Exercise instructions –
From the entries below, copy every line that holds the word "inside".

── Input material

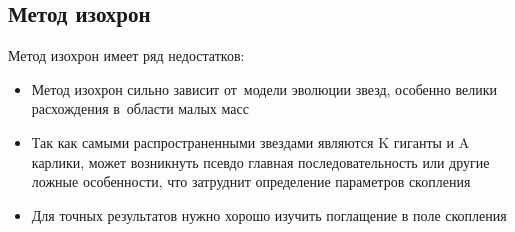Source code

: \documentclass{beamer}
\begin{document}
\begin{frame}
\begin{columns}
\begin{column}{0.333\textwidth}
\begin{figure}
                \end{figure}
            \end{column}
        \end{columns}
    \end{frame}
    \subsection*{Метод изохрон}
    \begin{frame}
        Метод изохрон имеет ряд недостатков:
        \begin{itemize}
            \item Метод изохрон сильно зависит от~модели эволюции звезд, особенно велики расхождения в~области малых масс
            \item Так как самыми распространенными звездами являются K гиганты и A карлики, 
            может возникнуть псевдо главная последовательность или другие ложные особенности, что затруднит определение параметров скопления
            \item Для точных результатов нужно хорошо изучить поглащение в поле скопления
        \end{itemize}
    \end{frame}

\end{document}
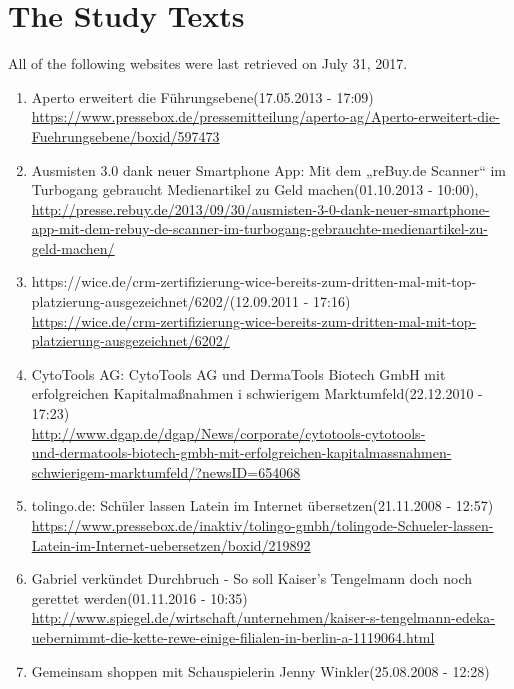 \section{The Study Texts}
  \label{appendixStudyTexts}
  All of the following websites were last retrieved on July 31, 2017.
  \begin{enumerate}
    \item \lqq Aperto erweitert die Führungsebene\rqq (17.05.2013 - 17:09) \\
    \url{https://www.pressebox.de/pressemitteilung/aperto-ag/Aperto-erweitert-die-Fuehrungsebene/boxid/597473}
    \item \lqq Ausmisten 3.0 dank neuer Smartphone App: Mit dem „reBuy.de Scanner“ im Turbogang gebraucht Medienartikel zu Geld machen\rqq (01.10.2013 - 10:00),\\
    \url{http://presse.rebuy.de/2013/09/30/ausmisten-3-0-dank-neuer-smartphone-app-mit-dem-rebuy-de-scanner-im-turbogang-gebrauchte-medienartikel-zu-geld-machen/}
    \item \lqq https://wice.de/crm-zertifizierung-wice-bereits-zum-dritten-mal-mit-top-platzierung-ausgezeichnet/6202/\rqq (12.09.2011 - 17:16) \\
    \url{https://wice.de/crm-zertifizierung-wice-bereits-zum-dritten-mal-mit-top-platzierung-ausgezeichnet/6202/}
    \item \lqq CytoTools AG: CytoTools AG und DermaTools Biotech GmbH mit erfolgreichen Kapitalmaßnahmen i schwierigem Marktumfeld\rqq (22.12.2010 - 17:23) \\
    \url{http://www.dgap.de/dgap/News/corporate/cytotools-cytotools-} \\
    \url{und-dermatools-biotech-gmbh-mit-erfolgreichen-kapitalmassnahmen-} \\
    \url{schwierigem-marktumfeld/?newsID=654068}
    \item \lqq tolingo.de: Schüler lassen Latein im Internet übersetzen\rqq (21.11.2008 - 12:57) \\
    \url{https://www.pressebox.de/inaktiv/tolingo-gmbh/tolingode-Schueler-lassen-Latein-im-Internet-uebersetzen/boxid/219892}
    \item \lqq Gabriel verkündet Durchbruch - So soll Kaiser's Tengelmann doch noch gerettet werden\rqq (01.11.2016 - 10:35) \\
    \url{http://www.spiegel.de/wirtschaft/unternehmen/kaiser-s-tengelmann-edeka-uebernimmt-die-kette-rewe-einige-filialen-in-berlin-a-1119064.html}
    \item \lqq Gemeinsam shoppen mit Schauspielerin Jenny Winkler\rqq (25.08.2008 - 12:28) \\

\end{enumerate}
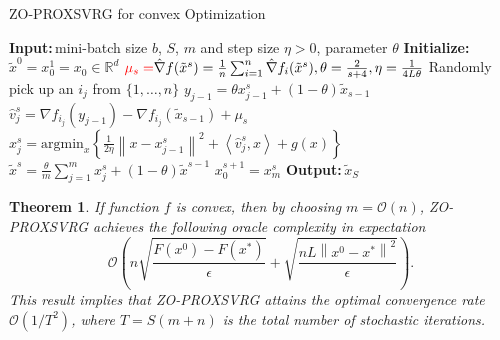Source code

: \documentclass{article}
\newcommand*{\R}{\mathbb{R}}
\newcommand{\norm}[1]{\left\lVert#1\right\rVert}
\newcommand{\Iprod}[2]{\left\langle #1,#2\right\rangle}
\newcommand{\Initialize}{\textbf{Initialize:}{\,}}
\newcommand{\Input}{\textbf{Input:}{\,}}
\newcommand{\Output}{\textbf{Output:}{\,}}
\newtheorem{theorem}{Theorem}[section]
\theoremstyle{definition}
\theoremstyle{remark}
\begin{document}
\begin{algorithm}\label{APGnonconvex-Algo}
\caption{ZO-PROXSVRG for convex Optimization}\begin{algorithmic}[1]
\State\Input mini-batch size $b$, $S$, $m$ and step size $\eta > 0$, parameter $\theta$
\State\Initialize $\tilde{x}^0 = x_0^1 = x_0 \in \R^d$
\State ${\color{red}\mu_s = }\hat{\nabla}f(\tilde{x}^s) = \frac{1}{n}\sum_{i=1}^n \hat{\nabla}f_i(\tilde{x}^s), \theta=\frac{2}{s+4}, \eta = \frac{1}{4L\theta}$
\State Randomly pick up an $i_j$ from
$\{1,\ldots,n\}$
\State $y_{j-1} = \theta x_{j-1}^s+(1-\theta)\tilde{x}_{s-1}$
\State $\hat{v}_j^s = \nabla f_{i_j}(y_{j-1})-\nabla f_{i_j}(\tilde{x}_{s-1})+\mu_s$
\State $x_{j}^s=\text{argmin}_{x}\left\{\frac{1}{2\eta}\norm{x-x_{j-1}^s}^2+\Iprod{\hat{v}_j^s}{x}+g(x)\right\}$
\EndFor
\State $\tilde{x}^s=\frac{\theta}{m}\sum_{j=1}^{m}x_j^s + (1-\theta)\tilde{x}^{s-1}$ 
\State $x_0^{s+1} = x_m^s$
 \EndFor
 \State\Output ${\tilde{x}}_{S}$
\end{algorithmic}
\end{algorithm}
\begin{theorem}
If function $f$ is convex, then by choosing $m=\mathcal{O}(n)$, ZO-PROXSVRG achieves the following oracle complexity in expectation
\[
\mathcal{O}\left(n\sqrt{\frac{F(x^0)-F(x^*)}{\epsilon}}+\sqrt{\frac{nL\norm{x^0-x^*}^2}{\epsilon}}\right).
\]
This result implies that ZO-PROXSVRG attains the optimal convergence rate $\mathcal{O}(1/T^2)$, where $T=S(m+n)$ is the total number of stochastic iterations.
\end{theorem}
\end{document}
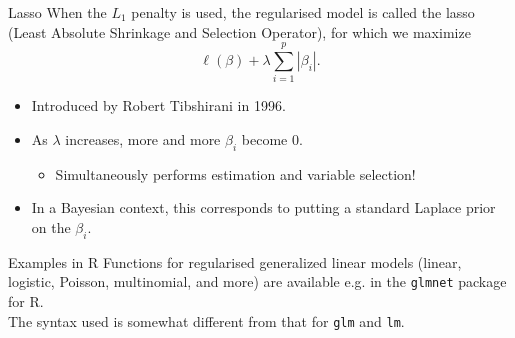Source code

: \documentclass[10pt,handout]{beamer}
\begin{document}
\begin{frame}{Lasso}
When the $L_1$ penalty is used, the regularised model is called the {\color{uured}lasso} (Least Absolute Shrinkage and Selection Operator), for which we maximize
$$\ell(\beta)+\lambda\sum_{i=1}^p|\beta_i|.$$
\begin{itemize}
\item Introduced by Robert Tibshirani in 1996.\\[3mm]\pause
\item As $\lambda$ increases, more and more $\beta_i$ become 0.\pause
\begin{itemize}
\item Simultaneously performs estimation and variable selection!\\[3mm]\pause
\end{itemize}
\item In a Bayesian context, this corresponds to putting a standard Laplace prior on the $\beta_i$.
\end{itemize}
\end{frame}

\begin{frame}{Examples in R}
Functions for regularised generalized linear models (linear, logistic, Poisson, multinomial, and more) are available e.g. in the \texttt{glmnet} package for R.\\[3mm]\pause
The syntax used is somewhat different from that for \texttt{glm} and \texttt{lm}.\\[3mm]
\end{frame}
\end{document}

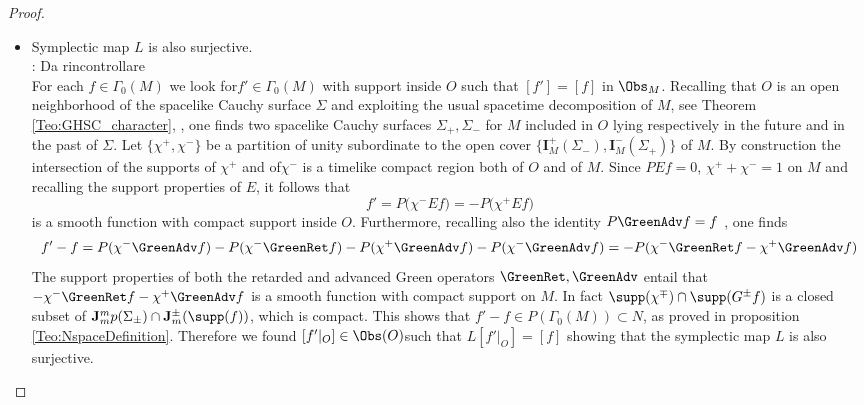 \documentclass[Main]{subfiles}
\begin{document}
\begin{proof}
\begin{itemize}
								\item Symplectic map $L$ is also surjective.
																		\\ \danger: Da rincontrollare	\\
									For each $f\in \Gamma_0(M)$ we look for$ f' \in \Gamma_0(M)$ with support inside $O$ such that $[f']=[f]$ in $\Obs_M$.
									Recalling that $O$ is an open neighborhood of the spacelike Cauchy surface $\Sigma$ and exploiting the usual spacetime decomposition of $M$, see Theorem \ref{Teo:GHSC_character}, , one finds two spacelike Cauchy surfaces $\Sigma_+,\Sigma_-$ for $M$ included in $O$ lying respectively in the future and in the past of $\Sigma$. Let $\{\chi^+,\chi^-\}$ be a partition of unity subordinate to the open cover $\{\mathbf{I}^+_M(\Sigma_-), \mathbf{I}^-_M(\Sigma_+)\}$ of $M$. 
									By construction the intersection of the supports of $\chi^+$ and of$\chi^-$ is a timelike compact region both of $O$ and of $M$. 
									Since $PE f = 0$, $\chi^+ +\chi^-=1$ on $M$ and recalling the support properties of $E$, it follows that 
									\begin{displaymath}
									f' = P\big( \chi^- E f \big) =  - P \big( \chi^+ E f \big)
									\end{displaymath}
									is a smooth function with compact support inside $O$. 
									Furthermore, recalling also the identity $P \GreenAdv f = f$ , one finds
									\begin{displaymath}
									f' -f = P(\chi^- \GreenAdv f) - P ( \chi^- \GreenRet f ) - P ( \chi^+ \GreenAdv f) - P(\chi^- \GreenAdv f) = - P(\chi^- \GreenRet f - \chi^+ \GreenAdv f )
									\end{displaymath}
									The support properties of both the retarded and advanced Green operators $\GreenRet, \GreenAdv$ entail that $-\chi^-\GreenRet f - \chi^+ \GreenAdv f$ is a smooth function with compact support on $M$. In fact $\supp(\chi^\mp) \cap \supp(G^\pm f )$ is a closed subset of $\mathbf{J}_m^mp(\Sigma_\pm) \cap \mathbf{J}_m^\pm(\supp(f))$, which is compact.
									This shows that $f' -f \in P(\Gamma_0(M)) \subset N$, as proved in proposition \ref{Teo:NspaceDefinition}. 
									Therefore we found $[ f'\vert_O] \in \Obs(O)$such that $L[ f'\vert_O]=[ f ]$ showing that the symplectic map $L$ is also surjective.
					\end{itemize}		
				\end{proof}
				

							
\end{document}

────

Task solution –
									For each $f\in \Gamma_0(M)$ we look for$ f' \in \Gamma_0(M)$ with support inside $O$ such that $[f']=[f]$ in $\Obs_M$.
									is a smooth function with compact support inside $O$. 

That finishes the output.